Just three weeks back, the Solar Energy Corporation of India awarded a project to ReNew Power to supply 400 MW of renewable energy, round the clock, at a tariff of Rs 2.90/kWh. Very few, if any, new coal power plants can compete with this tariff. In fact, the business case to install a new coal power plant is fast vanishing with such steep reduction in the prices of renewables with storage.

The business case entirely erodes if one includes health and environmental costs. Coal is the single largest source of air pollution and CO2 emissions in India. About half of all the CO2 emissions come from burning coal, and coal power plants account for 60% of particulate and 50% of sulphur dioxide emissions of the entire industrial sector. Deaths and diseases due to air pollution cost India a GDP loss of more than 5% and coal-related pollution constitutes a significant proportion of this. If we add carbon price and pollution cost to coal, then we should be shutting down even the existing power plants.

The private sector understands these risks and has practically stopped investing in coal power. According to a report published jointly by Global Energy Monitor, Sierra Club and others, a staggering 47,400 MW worth of coal power projects, mainly of the private sector, was scrapped in India in 2019. The private sector, instead, is now investing in renewable energy. In 2019, more than two-thirds of all the new power plants constructed in India were based on renewables, with the bulk of investments coming from the private sector and FDIs. The question, therefore, is why in the face of an overwhelming case against coal, the government is still promoting it?

The reason seems to be twofold: One, coal is viewed as the foundation of energy security and self-reliance (Atmanirbhar Bharat); and two, it is considered as a shovel-ready venture to revive the economy in parts of central and eastern India (about 25 districts) that are primarily dependent on coal for growth and employment. While these reasons can be justified as short-term expediency, they would become a liability very soon.

We need to understand that the investments made today will lock our economy to expensive coal for the next 20-30 years. This will limit our scope of innovation and reduce the pace of transition to clean and cheap renewable energy. We will, therefore, be paying a high cost of energy even when much more affordable options would be available. Can India, which already has one of the highest costs of energy in the world, afford this?

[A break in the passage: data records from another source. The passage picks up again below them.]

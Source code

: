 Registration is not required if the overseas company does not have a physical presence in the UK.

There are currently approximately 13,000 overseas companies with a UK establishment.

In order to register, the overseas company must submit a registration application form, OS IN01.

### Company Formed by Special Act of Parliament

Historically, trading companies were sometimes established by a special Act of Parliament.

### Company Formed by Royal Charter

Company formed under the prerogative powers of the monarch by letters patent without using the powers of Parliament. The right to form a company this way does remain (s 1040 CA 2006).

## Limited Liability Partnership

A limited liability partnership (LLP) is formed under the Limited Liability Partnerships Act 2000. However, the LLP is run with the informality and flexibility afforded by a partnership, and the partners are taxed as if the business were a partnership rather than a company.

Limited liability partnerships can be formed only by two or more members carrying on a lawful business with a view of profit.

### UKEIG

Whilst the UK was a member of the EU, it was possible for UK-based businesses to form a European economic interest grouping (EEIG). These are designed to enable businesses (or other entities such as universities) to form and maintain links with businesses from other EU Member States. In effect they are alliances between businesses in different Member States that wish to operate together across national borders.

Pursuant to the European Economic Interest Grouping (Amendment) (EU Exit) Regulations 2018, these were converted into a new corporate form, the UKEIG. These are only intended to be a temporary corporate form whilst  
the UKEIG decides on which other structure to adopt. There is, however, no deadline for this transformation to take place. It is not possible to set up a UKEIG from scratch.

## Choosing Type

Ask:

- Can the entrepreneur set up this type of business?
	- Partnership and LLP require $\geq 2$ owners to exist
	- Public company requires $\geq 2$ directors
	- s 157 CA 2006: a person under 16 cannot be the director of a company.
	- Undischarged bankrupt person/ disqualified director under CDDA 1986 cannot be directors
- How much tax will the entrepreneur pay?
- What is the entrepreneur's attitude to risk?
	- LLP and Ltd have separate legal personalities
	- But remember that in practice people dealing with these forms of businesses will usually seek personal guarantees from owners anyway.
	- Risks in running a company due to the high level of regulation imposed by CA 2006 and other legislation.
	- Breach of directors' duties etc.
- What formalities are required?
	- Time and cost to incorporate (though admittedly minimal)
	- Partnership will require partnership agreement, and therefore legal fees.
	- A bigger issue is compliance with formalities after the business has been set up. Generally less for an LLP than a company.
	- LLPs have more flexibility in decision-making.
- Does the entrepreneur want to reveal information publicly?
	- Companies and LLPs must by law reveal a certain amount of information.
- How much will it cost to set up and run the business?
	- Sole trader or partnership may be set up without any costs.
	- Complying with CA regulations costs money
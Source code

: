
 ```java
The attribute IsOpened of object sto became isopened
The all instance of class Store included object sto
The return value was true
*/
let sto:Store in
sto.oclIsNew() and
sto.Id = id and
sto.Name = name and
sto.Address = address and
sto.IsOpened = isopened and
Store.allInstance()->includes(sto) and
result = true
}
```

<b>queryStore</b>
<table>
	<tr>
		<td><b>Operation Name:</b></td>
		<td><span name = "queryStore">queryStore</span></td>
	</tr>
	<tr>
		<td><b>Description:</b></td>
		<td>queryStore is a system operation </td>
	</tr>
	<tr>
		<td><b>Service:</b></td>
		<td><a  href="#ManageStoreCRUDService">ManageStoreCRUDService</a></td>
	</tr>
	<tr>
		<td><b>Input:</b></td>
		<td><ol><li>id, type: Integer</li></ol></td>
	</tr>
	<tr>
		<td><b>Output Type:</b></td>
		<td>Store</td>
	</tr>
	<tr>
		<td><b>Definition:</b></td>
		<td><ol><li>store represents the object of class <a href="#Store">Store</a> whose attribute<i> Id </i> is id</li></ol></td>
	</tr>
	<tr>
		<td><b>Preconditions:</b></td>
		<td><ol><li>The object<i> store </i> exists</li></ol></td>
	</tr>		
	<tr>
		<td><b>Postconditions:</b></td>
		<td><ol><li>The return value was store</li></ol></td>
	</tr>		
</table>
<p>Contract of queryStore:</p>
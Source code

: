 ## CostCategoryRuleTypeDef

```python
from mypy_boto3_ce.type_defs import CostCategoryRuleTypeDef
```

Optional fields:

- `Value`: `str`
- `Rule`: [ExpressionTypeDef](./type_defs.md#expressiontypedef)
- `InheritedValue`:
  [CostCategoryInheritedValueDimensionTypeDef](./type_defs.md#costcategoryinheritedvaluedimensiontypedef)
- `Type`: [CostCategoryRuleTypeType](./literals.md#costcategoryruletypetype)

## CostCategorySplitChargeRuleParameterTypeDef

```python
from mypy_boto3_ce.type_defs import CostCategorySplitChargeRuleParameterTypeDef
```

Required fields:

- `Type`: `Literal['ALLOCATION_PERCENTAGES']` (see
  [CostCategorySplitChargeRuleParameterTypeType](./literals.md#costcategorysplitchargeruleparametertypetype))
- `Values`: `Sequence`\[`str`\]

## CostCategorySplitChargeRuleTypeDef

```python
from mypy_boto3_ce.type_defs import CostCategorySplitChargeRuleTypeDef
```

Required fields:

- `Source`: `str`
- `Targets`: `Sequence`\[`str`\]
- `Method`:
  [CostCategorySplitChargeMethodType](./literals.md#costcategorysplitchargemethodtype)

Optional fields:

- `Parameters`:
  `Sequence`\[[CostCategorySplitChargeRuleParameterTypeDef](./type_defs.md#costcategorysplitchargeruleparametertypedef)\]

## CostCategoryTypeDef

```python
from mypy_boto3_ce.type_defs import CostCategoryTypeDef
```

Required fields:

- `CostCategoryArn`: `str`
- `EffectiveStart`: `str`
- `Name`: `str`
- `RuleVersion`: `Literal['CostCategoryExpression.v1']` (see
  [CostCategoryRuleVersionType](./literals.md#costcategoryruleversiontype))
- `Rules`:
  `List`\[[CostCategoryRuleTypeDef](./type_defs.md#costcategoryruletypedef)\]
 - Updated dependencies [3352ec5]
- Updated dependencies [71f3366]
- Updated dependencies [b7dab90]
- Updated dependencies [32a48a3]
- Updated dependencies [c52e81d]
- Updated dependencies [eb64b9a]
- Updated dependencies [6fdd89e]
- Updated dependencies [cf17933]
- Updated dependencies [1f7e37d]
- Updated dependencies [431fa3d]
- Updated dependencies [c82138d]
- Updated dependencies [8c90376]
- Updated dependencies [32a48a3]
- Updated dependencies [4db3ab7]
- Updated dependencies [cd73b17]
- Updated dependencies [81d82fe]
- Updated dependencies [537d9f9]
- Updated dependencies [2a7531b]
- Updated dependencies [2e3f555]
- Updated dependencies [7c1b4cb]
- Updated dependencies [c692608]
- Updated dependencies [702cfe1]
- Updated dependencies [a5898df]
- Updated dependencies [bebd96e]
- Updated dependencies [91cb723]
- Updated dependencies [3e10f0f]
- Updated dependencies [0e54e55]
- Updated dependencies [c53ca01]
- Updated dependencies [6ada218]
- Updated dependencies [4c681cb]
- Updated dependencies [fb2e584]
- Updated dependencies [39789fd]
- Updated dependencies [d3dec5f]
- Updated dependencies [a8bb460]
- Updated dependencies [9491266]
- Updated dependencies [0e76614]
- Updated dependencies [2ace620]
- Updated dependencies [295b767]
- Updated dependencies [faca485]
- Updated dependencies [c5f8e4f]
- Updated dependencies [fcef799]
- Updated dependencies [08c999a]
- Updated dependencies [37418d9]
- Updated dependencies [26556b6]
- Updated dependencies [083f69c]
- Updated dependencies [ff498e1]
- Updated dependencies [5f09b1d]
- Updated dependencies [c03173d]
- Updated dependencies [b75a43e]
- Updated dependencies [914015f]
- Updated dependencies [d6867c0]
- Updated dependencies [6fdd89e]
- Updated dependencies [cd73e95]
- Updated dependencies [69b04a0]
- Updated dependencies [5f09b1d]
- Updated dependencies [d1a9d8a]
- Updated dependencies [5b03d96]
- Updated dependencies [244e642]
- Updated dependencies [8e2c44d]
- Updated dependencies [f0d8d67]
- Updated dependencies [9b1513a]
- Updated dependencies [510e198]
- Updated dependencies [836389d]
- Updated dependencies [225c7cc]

As far as coal mining areas are concerned, they have been suffering from ‘resource curse’ for decades. Most coal districts are polluted and poor with some of the worst human development indicators.

More coal mining will perpetuate the status quo. The need, therefore, is of economic diversification and a ‘just transition’ plan for these districts to reduce their dependence on coal.

If Covid-19 pandemic has taught us anything, it is that our current economic system is akin to ‘sawing-off the branch on which we are sitting’. By investing in coal, we will exacerbate climate change, increase air pollution and make energy more expensive in the future. We need an Atmanirbhar Bharat, but atmanirbharta (self-reliance) must also be affordable and sustainable.